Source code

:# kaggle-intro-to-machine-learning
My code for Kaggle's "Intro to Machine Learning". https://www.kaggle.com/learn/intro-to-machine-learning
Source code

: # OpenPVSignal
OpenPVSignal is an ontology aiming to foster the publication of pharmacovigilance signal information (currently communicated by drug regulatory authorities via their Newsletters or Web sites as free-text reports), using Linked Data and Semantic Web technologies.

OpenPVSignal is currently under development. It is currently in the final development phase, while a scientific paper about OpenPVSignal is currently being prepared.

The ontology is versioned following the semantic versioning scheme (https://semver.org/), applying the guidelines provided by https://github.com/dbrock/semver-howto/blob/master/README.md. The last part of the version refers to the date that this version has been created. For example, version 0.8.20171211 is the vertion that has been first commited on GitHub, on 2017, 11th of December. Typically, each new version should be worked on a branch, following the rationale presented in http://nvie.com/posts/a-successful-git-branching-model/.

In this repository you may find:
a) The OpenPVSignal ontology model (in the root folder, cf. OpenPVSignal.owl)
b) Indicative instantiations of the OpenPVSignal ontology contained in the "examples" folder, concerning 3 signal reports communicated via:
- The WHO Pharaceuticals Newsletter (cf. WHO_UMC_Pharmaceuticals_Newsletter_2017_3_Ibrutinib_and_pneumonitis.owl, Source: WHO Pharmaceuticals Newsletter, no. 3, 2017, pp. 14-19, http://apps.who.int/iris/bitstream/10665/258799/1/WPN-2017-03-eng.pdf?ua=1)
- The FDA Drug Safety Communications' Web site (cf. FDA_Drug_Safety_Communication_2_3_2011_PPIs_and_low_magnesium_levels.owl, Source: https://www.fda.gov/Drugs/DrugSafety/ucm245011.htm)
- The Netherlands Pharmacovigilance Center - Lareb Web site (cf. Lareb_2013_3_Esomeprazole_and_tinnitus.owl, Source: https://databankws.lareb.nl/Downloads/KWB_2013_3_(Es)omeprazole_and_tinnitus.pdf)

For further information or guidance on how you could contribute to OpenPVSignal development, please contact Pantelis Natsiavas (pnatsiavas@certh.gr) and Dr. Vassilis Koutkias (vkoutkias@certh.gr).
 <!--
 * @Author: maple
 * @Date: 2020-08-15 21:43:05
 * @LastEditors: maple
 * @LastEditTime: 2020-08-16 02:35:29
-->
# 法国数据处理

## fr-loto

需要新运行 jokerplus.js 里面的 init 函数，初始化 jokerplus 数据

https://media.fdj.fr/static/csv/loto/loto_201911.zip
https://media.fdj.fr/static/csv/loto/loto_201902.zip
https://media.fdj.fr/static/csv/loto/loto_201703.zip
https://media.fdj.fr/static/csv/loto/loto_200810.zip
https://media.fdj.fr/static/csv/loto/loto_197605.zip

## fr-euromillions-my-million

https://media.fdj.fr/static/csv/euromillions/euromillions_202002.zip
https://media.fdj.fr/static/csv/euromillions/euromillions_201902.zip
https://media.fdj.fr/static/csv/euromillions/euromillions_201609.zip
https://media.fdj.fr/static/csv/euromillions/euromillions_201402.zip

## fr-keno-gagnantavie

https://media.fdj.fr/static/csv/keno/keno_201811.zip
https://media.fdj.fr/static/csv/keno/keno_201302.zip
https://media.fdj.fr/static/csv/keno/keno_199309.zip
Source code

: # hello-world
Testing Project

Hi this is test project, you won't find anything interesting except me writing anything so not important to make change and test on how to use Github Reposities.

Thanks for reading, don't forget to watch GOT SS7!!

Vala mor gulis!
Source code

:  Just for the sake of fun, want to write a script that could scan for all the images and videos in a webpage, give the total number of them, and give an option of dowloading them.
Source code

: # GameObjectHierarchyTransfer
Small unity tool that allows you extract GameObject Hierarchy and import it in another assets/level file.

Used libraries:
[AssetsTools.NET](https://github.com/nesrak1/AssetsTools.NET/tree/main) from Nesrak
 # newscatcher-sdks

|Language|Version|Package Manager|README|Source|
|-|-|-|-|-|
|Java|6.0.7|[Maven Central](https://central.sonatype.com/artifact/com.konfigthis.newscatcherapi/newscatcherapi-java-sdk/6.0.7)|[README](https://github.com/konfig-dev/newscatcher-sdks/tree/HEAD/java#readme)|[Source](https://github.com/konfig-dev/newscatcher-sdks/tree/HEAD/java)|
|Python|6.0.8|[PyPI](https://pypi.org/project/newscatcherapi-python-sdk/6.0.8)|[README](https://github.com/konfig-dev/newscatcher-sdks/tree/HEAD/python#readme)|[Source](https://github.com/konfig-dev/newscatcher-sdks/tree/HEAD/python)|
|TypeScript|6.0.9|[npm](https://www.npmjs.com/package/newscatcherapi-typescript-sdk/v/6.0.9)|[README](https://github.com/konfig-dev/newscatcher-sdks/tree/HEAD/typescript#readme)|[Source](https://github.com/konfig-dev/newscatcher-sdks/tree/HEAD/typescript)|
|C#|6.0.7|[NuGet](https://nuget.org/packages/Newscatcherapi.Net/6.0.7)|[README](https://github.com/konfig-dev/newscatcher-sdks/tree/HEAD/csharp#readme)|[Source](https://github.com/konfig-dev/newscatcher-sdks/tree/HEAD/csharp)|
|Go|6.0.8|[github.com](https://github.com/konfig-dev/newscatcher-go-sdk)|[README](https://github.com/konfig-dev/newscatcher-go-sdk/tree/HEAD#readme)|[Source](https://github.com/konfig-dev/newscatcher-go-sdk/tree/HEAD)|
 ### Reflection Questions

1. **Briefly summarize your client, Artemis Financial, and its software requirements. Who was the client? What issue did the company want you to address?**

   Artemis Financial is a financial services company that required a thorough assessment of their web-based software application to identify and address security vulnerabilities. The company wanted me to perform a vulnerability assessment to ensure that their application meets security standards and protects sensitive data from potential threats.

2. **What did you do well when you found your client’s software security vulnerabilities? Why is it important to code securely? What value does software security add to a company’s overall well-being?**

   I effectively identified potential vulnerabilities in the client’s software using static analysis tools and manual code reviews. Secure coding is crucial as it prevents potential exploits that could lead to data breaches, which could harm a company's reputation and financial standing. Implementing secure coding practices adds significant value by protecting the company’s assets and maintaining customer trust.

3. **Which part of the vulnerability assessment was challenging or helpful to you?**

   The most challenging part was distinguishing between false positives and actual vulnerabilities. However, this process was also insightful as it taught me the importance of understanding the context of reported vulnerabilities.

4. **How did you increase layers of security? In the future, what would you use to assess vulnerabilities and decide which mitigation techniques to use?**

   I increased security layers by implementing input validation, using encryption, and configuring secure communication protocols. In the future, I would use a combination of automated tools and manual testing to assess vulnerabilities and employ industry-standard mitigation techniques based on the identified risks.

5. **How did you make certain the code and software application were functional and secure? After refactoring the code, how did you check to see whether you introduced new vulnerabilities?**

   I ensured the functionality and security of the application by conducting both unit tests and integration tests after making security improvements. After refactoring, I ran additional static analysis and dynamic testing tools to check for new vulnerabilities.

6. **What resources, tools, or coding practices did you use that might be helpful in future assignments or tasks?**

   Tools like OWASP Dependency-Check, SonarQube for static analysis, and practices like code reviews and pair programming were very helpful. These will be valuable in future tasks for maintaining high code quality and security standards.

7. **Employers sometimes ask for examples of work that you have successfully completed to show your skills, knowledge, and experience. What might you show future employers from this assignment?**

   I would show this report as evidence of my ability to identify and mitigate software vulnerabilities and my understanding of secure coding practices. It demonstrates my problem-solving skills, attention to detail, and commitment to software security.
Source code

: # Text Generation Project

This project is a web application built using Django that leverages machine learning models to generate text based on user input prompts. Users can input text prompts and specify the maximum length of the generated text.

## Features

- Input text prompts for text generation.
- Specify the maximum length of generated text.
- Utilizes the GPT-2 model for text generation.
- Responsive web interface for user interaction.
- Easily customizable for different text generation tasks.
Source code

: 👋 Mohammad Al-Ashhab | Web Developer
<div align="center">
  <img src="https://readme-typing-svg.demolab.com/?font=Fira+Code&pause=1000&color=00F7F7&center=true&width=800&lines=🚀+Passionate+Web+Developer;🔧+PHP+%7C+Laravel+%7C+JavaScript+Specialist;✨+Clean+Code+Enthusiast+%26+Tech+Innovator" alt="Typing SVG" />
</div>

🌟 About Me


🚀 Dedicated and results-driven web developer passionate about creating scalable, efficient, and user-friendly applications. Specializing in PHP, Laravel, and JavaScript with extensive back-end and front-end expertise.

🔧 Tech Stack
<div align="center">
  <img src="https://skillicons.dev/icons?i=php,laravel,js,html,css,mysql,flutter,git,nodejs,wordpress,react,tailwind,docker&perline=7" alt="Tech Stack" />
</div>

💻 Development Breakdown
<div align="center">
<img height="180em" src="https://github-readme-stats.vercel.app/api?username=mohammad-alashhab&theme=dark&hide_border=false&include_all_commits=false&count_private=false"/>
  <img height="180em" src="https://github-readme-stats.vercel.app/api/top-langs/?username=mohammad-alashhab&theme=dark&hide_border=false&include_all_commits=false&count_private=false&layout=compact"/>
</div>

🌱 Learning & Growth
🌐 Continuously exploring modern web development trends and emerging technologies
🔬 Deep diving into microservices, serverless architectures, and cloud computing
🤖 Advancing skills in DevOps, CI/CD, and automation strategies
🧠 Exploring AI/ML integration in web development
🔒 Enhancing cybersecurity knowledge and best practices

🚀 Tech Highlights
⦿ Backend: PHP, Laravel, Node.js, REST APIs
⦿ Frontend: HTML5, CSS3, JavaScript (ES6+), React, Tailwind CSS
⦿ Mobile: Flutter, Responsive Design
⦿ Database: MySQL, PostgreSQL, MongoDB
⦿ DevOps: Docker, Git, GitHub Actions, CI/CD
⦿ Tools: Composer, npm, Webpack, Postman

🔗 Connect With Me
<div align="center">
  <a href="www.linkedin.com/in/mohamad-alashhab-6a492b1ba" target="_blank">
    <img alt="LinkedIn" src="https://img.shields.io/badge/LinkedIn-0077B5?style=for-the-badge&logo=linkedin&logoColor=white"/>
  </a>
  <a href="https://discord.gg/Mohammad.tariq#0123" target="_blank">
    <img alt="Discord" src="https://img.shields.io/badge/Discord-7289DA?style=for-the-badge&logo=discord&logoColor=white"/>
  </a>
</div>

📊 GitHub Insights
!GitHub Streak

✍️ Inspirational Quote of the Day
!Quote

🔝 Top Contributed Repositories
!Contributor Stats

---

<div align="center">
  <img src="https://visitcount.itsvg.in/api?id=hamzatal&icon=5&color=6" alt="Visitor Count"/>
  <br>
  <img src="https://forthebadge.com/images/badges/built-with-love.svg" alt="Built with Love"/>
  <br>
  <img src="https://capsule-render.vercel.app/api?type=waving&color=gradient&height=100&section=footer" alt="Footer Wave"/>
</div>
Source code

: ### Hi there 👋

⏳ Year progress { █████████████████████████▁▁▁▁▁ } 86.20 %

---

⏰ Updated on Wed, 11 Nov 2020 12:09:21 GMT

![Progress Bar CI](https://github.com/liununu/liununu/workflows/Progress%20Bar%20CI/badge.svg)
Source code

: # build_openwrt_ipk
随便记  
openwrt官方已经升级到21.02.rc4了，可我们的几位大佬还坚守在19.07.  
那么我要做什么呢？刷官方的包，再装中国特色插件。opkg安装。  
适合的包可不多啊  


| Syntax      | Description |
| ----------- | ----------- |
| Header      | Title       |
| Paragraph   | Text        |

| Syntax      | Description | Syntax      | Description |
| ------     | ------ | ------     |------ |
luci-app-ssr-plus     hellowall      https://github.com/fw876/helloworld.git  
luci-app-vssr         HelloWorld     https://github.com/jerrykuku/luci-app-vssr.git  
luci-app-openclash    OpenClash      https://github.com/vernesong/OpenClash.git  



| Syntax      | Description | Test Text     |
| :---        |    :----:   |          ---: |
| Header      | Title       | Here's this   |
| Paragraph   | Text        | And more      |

• _Aim of the exercise_
Up to and including the line that holds "OpenPVSignal is currently under", reproduce the records above exactly from their first line, and give nothing else.

• _Exercise response_
Source code

:# kaggle-intro-to-machine-learning
My code for Kaggle's "Intro to Machine Learning". https://www.kaggle.com/learn/intro-to-machine-learning
Source code

: # OpenPVSignal
OpenPVSignal is an ontology aiming to foster the publication of pharmacovigilance signal information (currently communicated by drug regulatory authorities via their Newsletters or Web sites as free-text reports), using Linked Data and Semantic Web technologies.

OpenPVSignal is currently under development. It is currently in the final development phase, while a scientific paper about OpenPVSignal is currently being prepared.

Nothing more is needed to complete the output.